Date | 3 August 1920 | |
---|---|---|
Status | Olympic | |
Location | Kamp Beverlo, Beverlo | |
Participants | 46 from 9 countries | |
Format | 30 metres. Five-man teams, each given 30 shots in five series of six shots. Team possible 1,500. Individual possible 300. |
The United States team won this event easily, even though their best shooter in the individual event, Ray Bracken, was not entered for the team event. One of the United States’ shooters, James Snook, is the only known American Olympian to have been executed for a crime. In June 1929 Snook was practicing at the Ohio State rifle range when he was arrested and accused of the murder of Theora K. Hix, a medical student at Ohio State.
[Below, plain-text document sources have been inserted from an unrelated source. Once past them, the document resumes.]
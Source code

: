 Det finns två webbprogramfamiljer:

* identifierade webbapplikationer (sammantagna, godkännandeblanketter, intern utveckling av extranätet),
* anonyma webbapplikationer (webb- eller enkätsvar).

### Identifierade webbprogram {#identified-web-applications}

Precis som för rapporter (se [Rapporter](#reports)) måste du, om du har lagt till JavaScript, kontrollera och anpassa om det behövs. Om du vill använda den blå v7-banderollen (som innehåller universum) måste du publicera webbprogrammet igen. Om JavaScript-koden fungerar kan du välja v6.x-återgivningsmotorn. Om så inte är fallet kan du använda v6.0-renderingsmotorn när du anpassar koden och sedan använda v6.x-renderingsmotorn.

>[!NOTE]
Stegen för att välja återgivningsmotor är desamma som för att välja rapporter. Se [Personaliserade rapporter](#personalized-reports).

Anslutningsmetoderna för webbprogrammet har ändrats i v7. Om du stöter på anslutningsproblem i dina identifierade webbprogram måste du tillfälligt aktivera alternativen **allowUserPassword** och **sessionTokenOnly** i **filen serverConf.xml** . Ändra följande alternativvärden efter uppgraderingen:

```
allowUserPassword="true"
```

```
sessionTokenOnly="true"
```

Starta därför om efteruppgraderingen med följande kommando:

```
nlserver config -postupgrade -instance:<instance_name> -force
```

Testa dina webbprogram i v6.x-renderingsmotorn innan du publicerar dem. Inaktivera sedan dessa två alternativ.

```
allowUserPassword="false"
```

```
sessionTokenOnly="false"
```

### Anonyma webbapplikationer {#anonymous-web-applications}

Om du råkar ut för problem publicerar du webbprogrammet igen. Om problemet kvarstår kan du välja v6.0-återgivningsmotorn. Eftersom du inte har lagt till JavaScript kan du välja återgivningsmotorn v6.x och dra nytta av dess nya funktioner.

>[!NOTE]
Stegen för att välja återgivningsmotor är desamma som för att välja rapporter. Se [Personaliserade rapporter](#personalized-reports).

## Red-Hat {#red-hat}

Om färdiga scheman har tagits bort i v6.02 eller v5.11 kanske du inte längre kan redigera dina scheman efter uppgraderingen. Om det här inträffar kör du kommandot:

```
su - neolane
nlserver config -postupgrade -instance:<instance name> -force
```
It turned out that Snook and Hix had posed as man and wife for three years, sharing an apartment near the school’s campus. On 13 June 1929, Snook claimed that Hix asked him to divorce his wife and marry her, threatening to kill his wife and child if she was refused. Snook confessed to then beating Hix several times with a hammer before severing her jugular vein with a pocketknife to, in his own words, “relieve her suffering”. On 14 August 1929 a jury deliberated only 28 minutes before finding Snook guilty of first-degree murder. A week later he was sentenced to be put to death, and at 7:10 PM (1910) on 28 February 1930, he died in the electric chair at the Ohio State Penitentiary.